Although both past and future are only suggested, the present is depicted in grimly realistic detail. Miranda’s colleagues on the paper are a collection of semifailures, all haunted by a sense of inadequacy and badgered by a Liberty Bond seller who is not above real as well as moral blackmail. The war is the overpowering external reality, dictating proper conduct for everyday actions from drinking coffee to knitting.
Miranda’s conflict with the external reality of the war arises from her attempts to establish and maintain an internal sense of personal order and priority. Her struggles are illustrated by encounters with the Liberty Bond salesperson, an actor whose performance she reviewed negatively, men at the hospital where she does volunteer work, and with Adam, the man with whom she is in love. Miranda’s mind shrinks from the external reality of the war, but—as her internal sense of priorities is not firmly established—finds no other clear focus; thus, she always seems to be thinking about something other than the matter at hand.

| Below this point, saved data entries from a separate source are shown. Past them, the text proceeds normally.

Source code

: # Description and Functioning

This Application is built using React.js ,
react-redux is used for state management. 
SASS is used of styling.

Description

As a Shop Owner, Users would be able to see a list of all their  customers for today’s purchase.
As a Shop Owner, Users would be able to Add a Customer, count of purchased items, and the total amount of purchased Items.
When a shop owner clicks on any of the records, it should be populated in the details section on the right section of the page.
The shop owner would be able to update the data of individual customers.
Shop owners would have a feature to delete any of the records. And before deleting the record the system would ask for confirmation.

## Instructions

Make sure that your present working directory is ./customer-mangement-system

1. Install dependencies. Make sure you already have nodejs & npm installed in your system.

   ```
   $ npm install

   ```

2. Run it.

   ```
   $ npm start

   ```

(The entire section is 645 words.)
Summary (Masterplots, Fourth Edition)
Old Mortality. Miranda and her sister Maria, age eight and twelve years, respectively, live after the death of their mother with their father and grandmother. Legends of the family’s past surround them in the house, especially tales of their dead Aunt Amy, whose melancholy photograph hangs on the wall.
According to the story, Amy had toyed with the affections of her fiancé Gabriel by appearing scantily dressed at the Mardi Gras with another man. Harry, Amy’s father, defended her honor by shooting the man. Amy and Gabriel married, and six weeks later, Amy died of consumption (tuberculosis). Although the two young sisters understand now that some details are untrue, they continue to believe the story.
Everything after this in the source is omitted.